Speaking of O’Neill’s critics, his characterisation of them in his article is almost as offensive as anything else within it. Defining the attendees of a regular Phil debate as a faceless mass of “trendy, middle class, liberal students” is definitely a mischaracterisation (and not just on the “trendy” part). Ultimately, the stereotype of the average college student as a bra-burning feminist or naive hipster anarchist, which O’Neill clearly buys into, shows how little respect or interest he had in his audience. Yes, colleges are more liberal than other institutions and Trinity is no different, but this is an extreme generalisation: I’ve met students in college with extremely conservative views, sometimes to the point of taking genuine offence at things they’ve said. I’m also personally offended, as I’m sure many other are, by the assumption that Trinity is a solely “middle-class” institution, in an Ireland where 64 per cent of students get by on less than €100 a week, and nearly half work our way through college. It’s laughable that someone in the Spectator’s office thought “This is brilliant, let’s get a pretty cartoon graphic for this one” upon reading this piece. What is shocking, however, is that this went to print with such a narrow-minded view of students as its crux. Had this been a debate at a public forum, I’d imagine the extent of this article’s life would have, instead, been an angry rant at the pub, without the easy target of “those crazy kids” to hold it together.

The reason Brendan O’Neill is able to use this stereotype, however, is because the media reports on so-called “political correctness” in an incredibly patronising manner, particularly in the case of students. A frankly incredible amount of digital ink has been spilled on the phenomena of so-called “trigger warnings” on U.S. college campuses, and critics of the phenomenon have ranged from the Daily Mail to the front page of the Atlantic. Closer to home, in response to an open screening of the film “Dear White People”, with a safe space for BME (Black and Minority-Ethnic) students beforehand, Lara Prendergast of the Spectator asked us to “imagine if the tables were turned, and the film was called Dear BME People and the screening was ‘for white students’ and only white students could attend the social before the screening.” Her claim of this being “racial segregation at a British university” is one of the less offensive of a frankly shocking number of articles and tweets relating to this event.

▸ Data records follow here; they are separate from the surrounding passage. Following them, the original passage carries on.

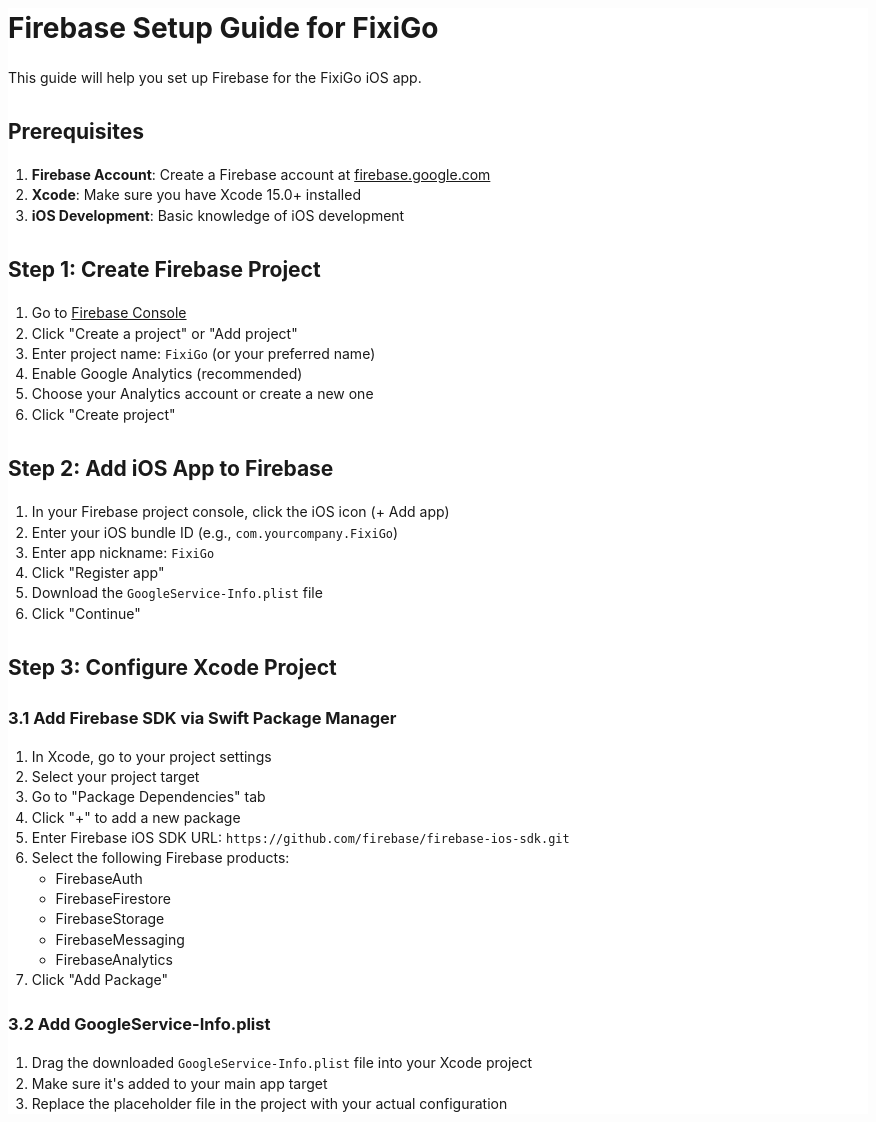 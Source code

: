 # Firebase Setup Guide for FixiGo

This guide will help you set up Firebase for the FixiGo iOS app.

## Prerequisites

1. **Firebase Account**: Create a Firebase account at [firebase.google.com](https://firebase.google.com)
2. **Xcode**: Make sure you have Xcode 15.0+ installed
3. **iOS Development**: Basic knowledge of iOS development

## Step 1: Create Firebase Project

1. Go to [Firebase Console](https://console.firebase.google.com)
2. Click "Create a project" or "Add project"
3. Enter project name: `FixiGo` (or your preferred name)
4. Enable Google Analytics (recommended)
5. Choose your Analytics account or create a new one
6. Click "Create project"

## Step 2: Add iOS App to Firebase

1. In your Firebase project console, click the iOS icon (+ Add app)
2. Enter your iOS bundle ID (e.g., `com.yourcompany.FixiGo`)
3. Enter app nickname: `FixiGo`
4. Click "Register app"
5. Download the `GoogleService-Info.plist` file
6. Click "Continue"

## Step 3: Configure Xcode Project

### 3.1 Add Firebase SDK via Swift Package Manager

1. In Xcode, go to your project settings
2. Select your project target
3. Go to "Package Dependencies" tab
4. Click "+" to add a new package
5. Enter Firebase iOS SDK URL: `https://github.com/firebase/firebase-ios-sdk.git`
6. Select the following Firebase products:
   - FirebaseAuth
   - FirebaseFirestore
   - FirebaseStorage
   - FirebaseMessaging
   - FirebaseAnalytics
7. Click "Add Package"

### 3.2 Add GoogleService-Info.plist

1. Drag the downloaded `GoogleService-Info.plist` file into your Xcode project
2. Make sure it's added to your main app target
3. Replace the placeholder file in the project with your actual configuration
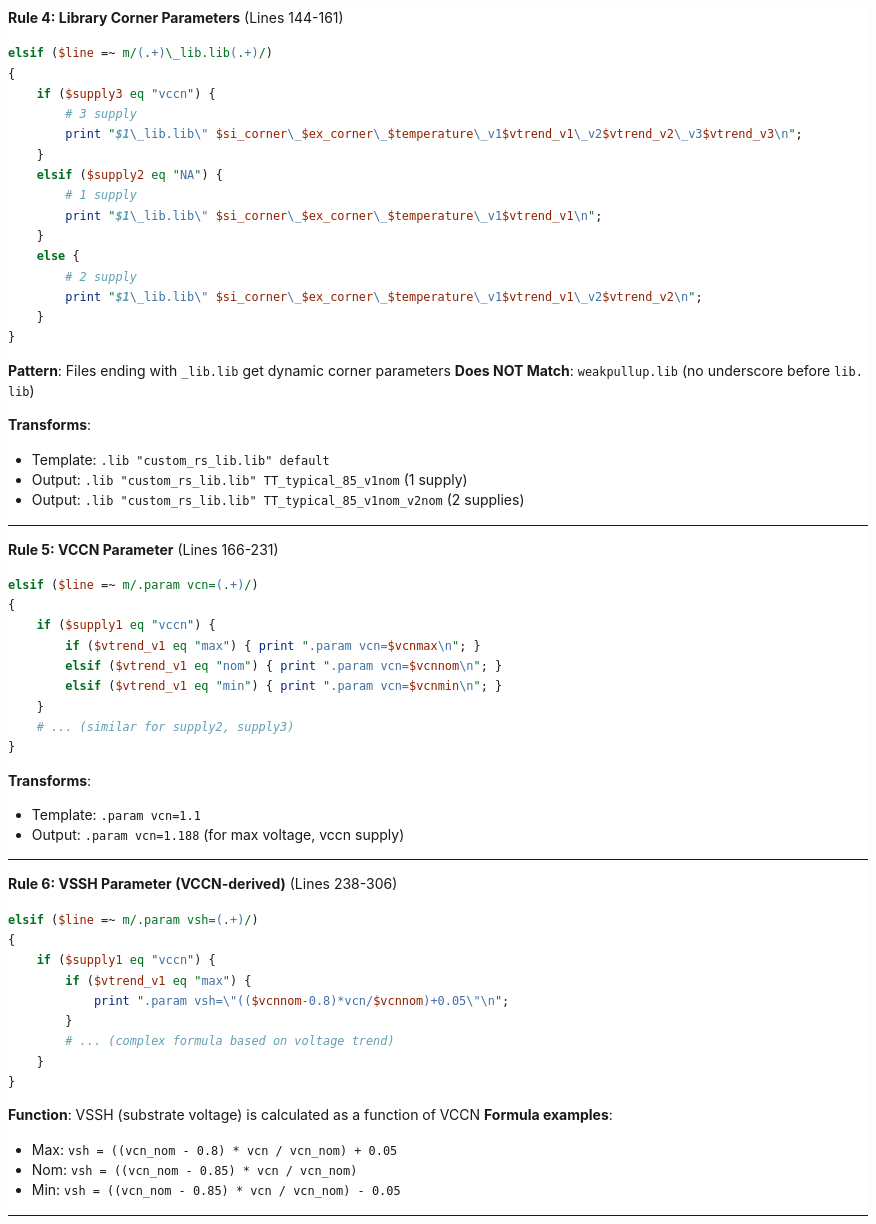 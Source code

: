 
**Rule 4: Library Corner Parameters** (Lines 144-161)
```perl
elsif ($line =~ m/(.+)\_lib.lib(.+)/)
{
    if ($supply3 eq "vccn") {
        # 3 supply
        print "$1\_lib.lib\" $si_corner\_$ex_corner\_$temperature\_v1$vtrend_v1\_v2$vtrend_v2\_v3$vtrend_v3\n";
    }
    elsif ($supply2 eq "NA") {
        # 1 supply
        print "$1\_lib.lib\" $si_corner\_$ex_corner\_$temperature\_v1$vtrend_v1\n";
    }
    else {
        # 2 supply
        print "$1\_lib.lib\" $si_corner\_$ex_corner\_$temperature\_v1$vtrend_v1\_v2$vtrend_v2\n";
    }
}
```
**Pattern**: Files ending with `_lib.lib` get dynamic corner parameters
**Does NOT Match**: `weakpullup.lib` (no underscore before `lib.lib`)

**Transforms**:
- Template: `.lib "custom_rs_lib.lib" default`
- Output: `.lib "custom_rs_lib.lib" TT_typical_85_v1nom` (1 supply)
- Output: `.lib "custom_rs_lib.lib" TT_typical_85_v1nom_v2nom` (2 supplies)

---

**Rule 5: VCCN Parameter** (Lines 166-231)
```perl
elsif ($line =~ m/.param vcn=(.+)/)
{
    if ($supply1 eq "vccn") {
        if ($vtrend_v1 eq "max") { print ".param vcn=$vcnmax\n"; }
        elsif ($vtrend_v1 eq "nom") { print ".param vcn=$vcnnom\n"; }
        elsif ($vtrend_v1 eq "min") { print ".param vcn=$vcnmin\n"; }
    }
    # ... (similar for supply2, supply3)
}
```
**Transforms**:
- Template: `.param vcn=1.1`
- Output: `.param vcn=1.188` (for max voltage, vccn supply)

---

**Rule 6: VSSH Parameter (VCCN-derived)** (Lines 238-306)
```perl
elsif ($line =~ m/.param vsh=(.+)/)
{
    if ($supply1 eq "vccn") {
        if ($vtrend_v1 eq "max") {
            print ".param vsh=\"(($vcnnom-0.8)*vcn/$vcnnom)+0.05\"\n";
        }
        # ... (complex formula based on voltage trend)
    }
}
```
**Function**: VSSH (substrate voltage) is calculated as a function of VCCN
**Formula examples**:
- Max: `vsh = ((vcn_nom - 0.8) * vcn / vcn_nom) + 0.05`
- Nom: `vsh = ((vcn_nom - 0.85) * vcn / vcn_nom)`
- Min: `vsh = ((vcn_nom - 0.85) * vcn / vcn_nom) - 0.05`

---
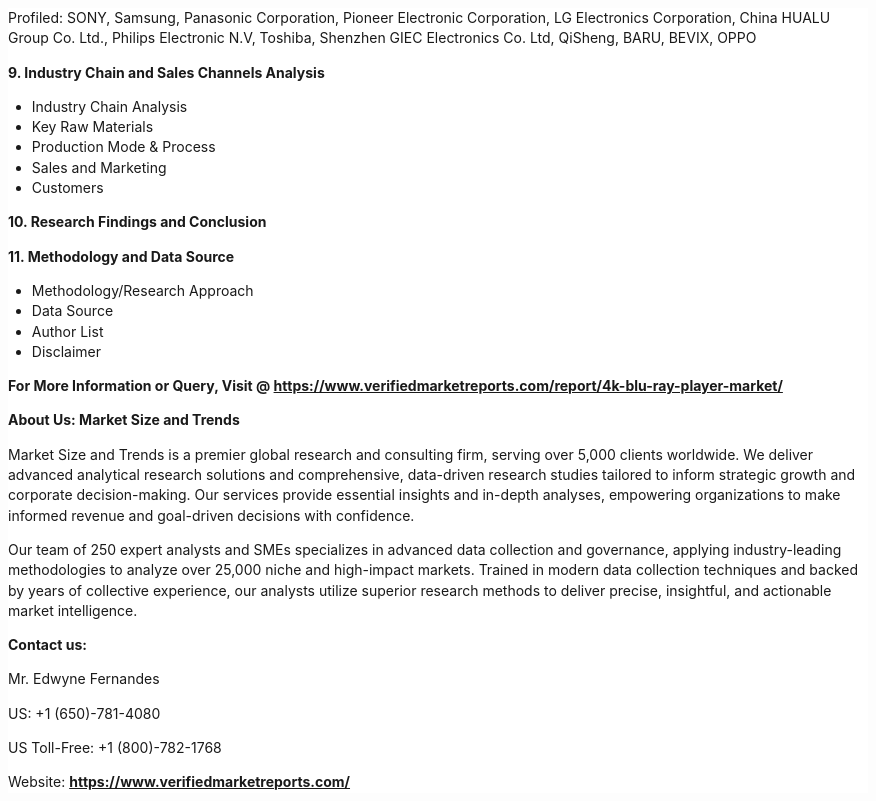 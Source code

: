 Profiled: SONY, Samsung, Panasonic Corporation, Pioneer Electronic Corporation, LG Electronics Corporation, China HUALU Group Co. Ltd., Philips Electronic N.V, Toshiba, Shenzhen GIEC Electronics Co. Ltd, QiSheng, BARU, BEVIX, OPPO</strong></p><p><strong>9. Industry Chain and Sales Channels Analysis</strong></p><ul><li>Industry Chain Analysis</li><li>Key Raw Materials</li><li>Production Mode &amp; Process</li><li>Sales and Marketing</li><li>Customers</li></ul><p><strong>10. Research Findings and Conclusion</strong></p><p><strong>11. Methodology and Data Source</strong></p><ul><li>Methodology/Research Approach</li><li>Data Source</li><li>Author List</li><li>Disclaimer</li></ul></p><p><strong>For More Information or Query, Visit @ <a href="https://www.verifiedmarketreports.com/report/4k-blu-ray-player-market/">https://www.verifiedmarketreports.com/report/4k-blu-ray-player-market/</a></strong></p><p><strong>About Us: Market Size and Trends</strong></p><p>Market Size and Trends is a premier global research and consulting firm, serving over 5,000 clients worldwide. We deliver advanced analytical research solutions and comprehensive, data-driven research studies tailored to inform strategic growth and corporate decision-making. Our services provide essential insights and in-depth analyses, empowering organizations to make informed revenue and goal-driven decisions with confidence.</p><p>Our team of 250 expert analysts and SMEs specializes in advanced data collection and governance, applying industry-leading methodologies to analyze over 25,000 niche and high-impact markets. Trained in modern data collection techniques and backed by years of collective experience, our analysts utilize superior research methods to deliver precise, insightful, and actionable market intelligence.</p><p><strong>Contact us:</strong></p><p>Mr. Edwyne Fernandes</p><p>US: +1 (650)-781-4080</p><p>US Toll-Free: +1 (800)-782-1768</p><p>Website: <strong><a href="https://www.verifiedmarketreports.com/">https://www.verifiedmarketreports.com/</a></strong></p>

Both safe spaces and trigger warnings are important and useful in a majority of circumstances, but they’re reported on as massive impositions upon our freedom by a press that can’t tolerate a two-word head’s up for anyone with PTSD or a conversation that someone may be left out of to allow someone more marginalised to participate. There are rarely two sides to the story, and the argument almost invariably boils down to a crusade in the name of “freedom” against the rising tide of tiny or non-existent inconveniences. The reason Brendan O’Neill considers us to be a horde of misguided “Social Justice Warriors”, as his article implies, is because he’s made his career in an echo chamber, the conservative press, where this view of students is less an opinion than a universal presumption.

College campuses are more liberal institutions than most, and I’m glad for that. College is about self-empowerment, about studying what you want, doing what you want, and deciding who you are, and making this journey as comfortable as possible for as many people as possible is a value we should hold dear. If the freedom to say and do stupid things that make people uncomfortable is the sacrifice we must make for this, then it’s a freedom we don’t need. I’m saying your wrong Brendan, and the freedom to do that is all I need.